- Opening Delimiter -

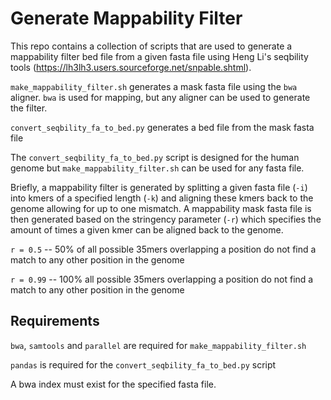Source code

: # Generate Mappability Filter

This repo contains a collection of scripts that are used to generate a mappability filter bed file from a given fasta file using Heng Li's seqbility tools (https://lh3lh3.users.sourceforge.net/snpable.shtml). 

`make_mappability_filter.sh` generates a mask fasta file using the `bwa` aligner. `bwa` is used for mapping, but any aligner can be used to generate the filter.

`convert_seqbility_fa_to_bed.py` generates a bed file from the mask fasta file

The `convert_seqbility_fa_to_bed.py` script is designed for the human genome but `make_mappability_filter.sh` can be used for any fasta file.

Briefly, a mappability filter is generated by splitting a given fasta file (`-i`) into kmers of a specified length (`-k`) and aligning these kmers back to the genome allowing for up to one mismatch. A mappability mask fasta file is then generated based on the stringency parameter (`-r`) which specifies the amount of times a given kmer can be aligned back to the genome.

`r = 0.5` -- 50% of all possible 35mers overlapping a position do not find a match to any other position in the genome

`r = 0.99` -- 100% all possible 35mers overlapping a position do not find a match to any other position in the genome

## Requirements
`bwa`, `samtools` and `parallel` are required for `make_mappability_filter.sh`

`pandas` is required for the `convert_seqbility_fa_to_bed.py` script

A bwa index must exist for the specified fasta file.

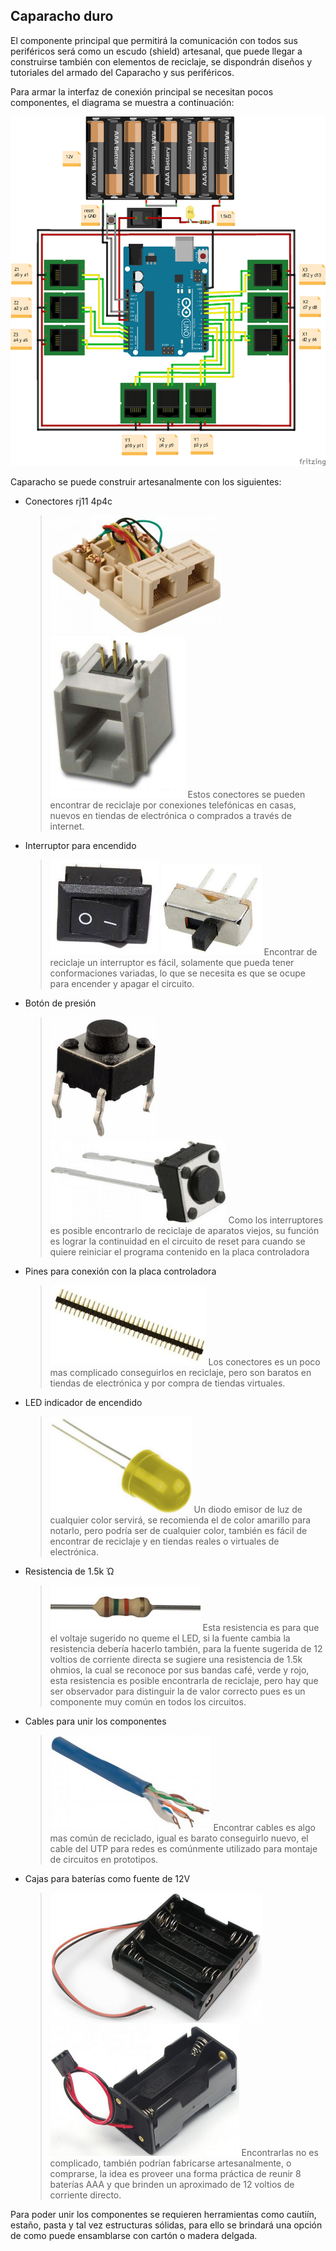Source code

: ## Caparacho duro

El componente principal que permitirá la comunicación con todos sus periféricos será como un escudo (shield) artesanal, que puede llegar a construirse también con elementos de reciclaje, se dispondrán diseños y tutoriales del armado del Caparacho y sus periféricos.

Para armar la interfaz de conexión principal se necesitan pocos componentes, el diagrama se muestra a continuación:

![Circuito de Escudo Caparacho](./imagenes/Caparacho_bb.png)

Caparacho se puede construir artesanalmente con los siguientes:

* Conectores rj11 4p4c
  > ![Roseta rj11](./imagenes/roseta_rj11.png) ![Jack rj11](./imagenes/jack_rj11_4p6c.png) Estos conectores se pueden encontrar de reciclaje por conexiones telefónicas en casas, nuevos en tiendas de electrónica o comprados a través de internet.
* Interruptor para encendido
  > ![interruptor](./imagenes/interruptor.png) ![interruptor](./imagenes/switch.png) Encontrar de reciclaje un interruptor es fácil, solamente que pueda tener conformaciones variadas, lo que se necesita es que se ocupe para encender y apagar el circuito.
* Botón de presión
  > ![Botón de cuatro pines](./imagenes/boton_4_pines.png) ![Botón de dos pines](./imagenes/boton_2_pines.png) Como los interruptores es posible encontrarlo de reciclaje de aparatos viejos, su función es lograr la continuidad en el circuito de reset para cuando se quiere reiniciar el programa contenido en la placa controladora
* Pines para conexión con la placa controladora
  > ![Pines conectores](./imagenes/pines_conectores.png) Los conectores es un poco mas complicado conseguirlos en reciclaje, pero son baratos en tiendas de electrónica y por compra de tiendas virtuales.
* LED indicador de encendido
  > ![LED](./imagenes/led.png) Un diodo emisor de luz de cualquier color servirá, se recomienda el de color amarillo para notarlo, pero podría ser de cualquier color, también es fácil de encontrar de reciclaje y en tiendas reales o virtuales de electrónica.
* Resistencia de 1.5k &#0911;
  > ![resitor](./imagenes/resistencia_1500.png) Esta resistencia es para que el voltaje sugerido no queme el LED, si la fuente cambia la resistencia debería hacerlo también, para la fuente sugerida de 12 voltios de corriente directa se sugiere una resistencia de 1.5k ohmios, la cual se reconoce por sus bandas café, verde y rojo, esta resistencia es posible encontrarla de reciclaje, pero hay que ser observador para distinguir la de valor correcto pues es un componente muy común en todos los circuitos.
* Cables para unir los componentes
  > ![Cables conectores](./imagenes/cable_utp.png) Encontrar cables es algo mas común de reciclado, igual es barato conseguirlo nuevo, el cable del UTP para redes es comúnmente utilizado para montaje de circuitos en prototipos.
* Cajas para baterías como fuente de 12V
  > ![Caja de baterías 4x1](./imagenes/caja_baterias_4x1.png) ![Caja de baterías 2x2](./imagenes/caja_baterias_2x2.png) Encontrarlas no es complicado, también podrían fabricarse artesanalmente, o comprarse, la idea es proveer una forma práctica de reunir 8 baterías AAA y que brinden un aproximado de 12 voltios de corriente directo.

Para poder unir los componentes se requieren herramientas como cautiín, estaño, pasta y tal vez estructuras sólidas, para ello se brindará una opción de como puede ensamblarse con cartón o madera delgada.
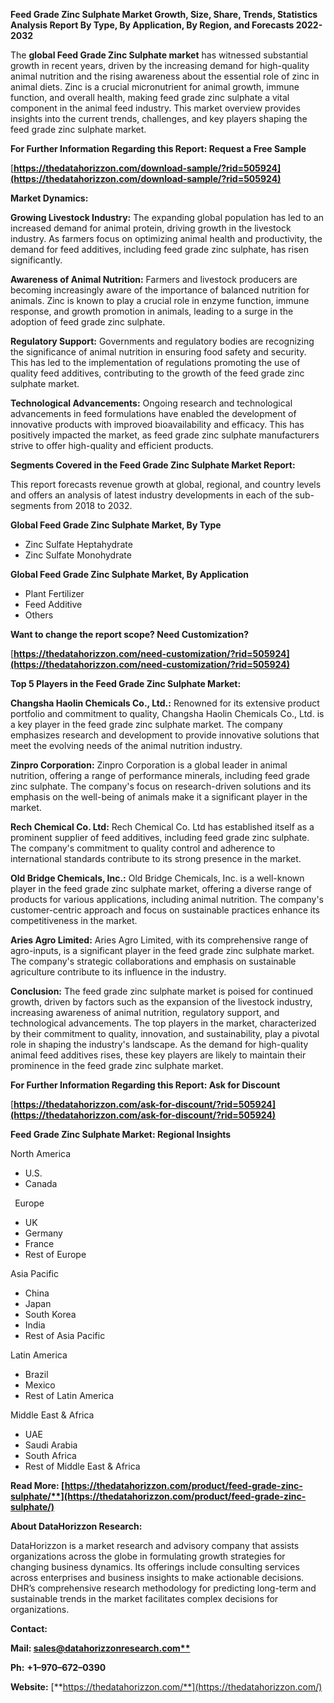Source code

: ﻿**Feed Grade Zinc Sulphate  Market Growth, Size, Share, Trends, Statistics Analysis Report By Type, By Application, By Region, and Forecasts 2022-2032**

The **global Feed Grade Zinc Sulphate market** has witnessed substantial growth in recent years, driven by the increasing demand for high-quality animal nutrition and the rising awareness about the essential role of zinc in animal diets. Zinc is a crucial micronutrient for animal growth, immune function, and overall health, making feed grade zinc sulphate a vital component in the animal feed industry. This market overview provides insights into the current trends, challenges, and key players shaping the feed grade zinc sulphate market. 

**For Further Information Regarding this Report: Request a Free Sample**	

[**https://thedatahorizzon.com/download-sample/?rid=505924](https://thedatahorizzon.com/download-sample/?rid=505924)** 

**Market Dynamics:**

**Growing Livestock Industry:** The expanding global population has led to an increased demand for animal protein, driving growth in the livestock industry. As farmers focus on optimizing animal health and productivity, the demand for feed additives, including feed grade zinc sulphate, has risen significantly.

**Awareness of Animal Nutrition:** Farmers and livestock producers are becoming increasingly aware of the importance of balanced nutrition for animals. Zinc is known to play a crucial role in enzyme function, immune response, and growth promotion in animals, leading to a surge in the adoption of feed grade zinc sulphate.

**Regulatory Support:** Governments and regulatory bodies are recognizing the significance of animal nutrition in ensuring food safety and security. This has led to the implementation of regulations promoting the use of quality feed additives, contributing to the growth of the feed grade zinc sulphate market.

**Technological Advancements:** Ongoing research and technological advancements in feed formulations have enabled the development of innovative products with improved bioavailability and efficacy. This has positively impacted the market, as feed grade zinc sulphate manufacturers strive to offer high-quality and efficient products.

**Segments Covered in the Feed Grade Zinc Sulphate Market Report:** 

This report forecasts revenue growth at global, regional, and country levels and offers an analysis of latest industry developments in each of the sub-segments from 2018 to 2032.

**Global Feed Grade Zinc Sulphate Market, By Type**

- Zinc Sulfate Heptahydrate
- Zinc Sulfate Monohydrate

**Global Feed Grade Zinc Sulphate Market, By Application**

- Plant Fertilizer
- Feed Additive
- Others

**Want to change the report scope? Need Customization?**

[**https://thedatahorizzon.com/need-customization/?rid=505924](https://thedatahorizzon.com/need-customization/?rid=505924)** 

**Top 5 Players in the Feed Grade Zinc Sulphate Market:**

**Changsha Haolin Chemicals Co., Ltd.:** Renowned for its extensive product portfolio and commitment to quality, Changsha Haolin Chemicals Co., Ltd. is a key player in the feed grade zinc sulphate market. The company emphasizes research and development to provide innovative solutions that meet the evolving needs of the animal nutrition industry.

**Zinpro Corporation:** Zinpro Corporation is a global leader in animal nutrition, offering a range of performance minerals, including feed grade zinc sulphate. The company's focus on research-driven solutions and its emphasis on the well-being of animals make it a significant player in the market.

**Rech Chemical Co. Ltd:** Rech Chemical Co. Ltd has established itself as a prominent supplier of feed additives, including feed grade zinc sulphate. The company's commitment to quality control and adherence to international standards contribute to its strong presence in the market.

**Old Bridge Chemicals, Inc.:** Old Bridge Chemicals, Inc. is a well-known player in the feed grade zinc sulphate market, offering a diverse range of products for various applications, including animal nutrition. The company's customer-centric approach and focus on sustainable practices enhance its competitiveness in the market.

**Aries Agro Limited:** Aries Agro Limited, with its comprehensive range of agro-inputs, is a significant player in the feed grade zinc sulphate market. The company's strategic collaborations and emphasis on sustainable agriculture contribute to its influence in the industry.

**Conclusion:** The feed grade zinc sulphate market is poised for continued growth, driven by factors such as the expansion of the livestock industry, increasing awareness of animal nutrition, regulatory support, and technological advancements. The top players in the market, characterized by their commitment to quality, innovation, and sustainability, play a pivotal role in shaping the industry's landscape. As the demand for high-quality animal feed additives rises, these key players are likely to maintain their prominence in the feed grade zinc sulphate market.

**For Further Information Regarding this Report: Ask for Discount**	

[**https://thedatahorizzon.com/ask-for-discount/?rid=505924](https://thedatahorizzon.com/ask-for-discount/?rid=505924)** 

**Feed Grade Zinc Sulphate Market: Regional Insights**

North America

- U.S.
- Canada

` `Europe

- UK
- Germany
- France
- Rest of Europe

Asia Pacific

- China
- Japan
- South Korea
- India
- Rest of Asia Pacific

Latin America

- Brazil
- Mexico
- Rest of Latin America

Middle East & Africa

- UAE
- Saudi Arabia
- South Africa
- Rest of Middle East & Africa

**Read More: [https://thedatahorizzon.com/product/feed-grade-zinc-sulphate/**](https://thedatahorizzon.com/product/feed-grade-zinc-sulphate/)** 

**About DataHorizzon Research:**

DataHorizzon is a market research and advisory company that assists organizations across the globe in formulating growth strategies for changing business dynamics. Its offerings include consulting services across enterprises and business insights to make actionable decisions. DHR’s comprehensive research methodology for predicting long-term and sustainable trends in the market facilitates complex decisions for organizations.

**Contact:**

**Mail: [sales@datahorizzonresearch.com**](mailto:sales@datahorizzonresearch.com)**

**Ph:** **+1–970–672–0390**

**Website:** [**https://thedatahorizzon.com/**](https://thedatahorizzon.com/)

- Closing Delimiter -

What this task involves: Exactly the lines from the top of the entries through the line with "This repo contains", inclusive, must be given again, with every picture omitted.

The completed task:
Source code

: # Generate Mappability Filter

This repo contains a collection of scripts that are used to generate a mappability filter bed file from a given fasta file using Heng Li's seqbility tools (https://lh3lh3.users.sourceforge.net/snpable.shtml). 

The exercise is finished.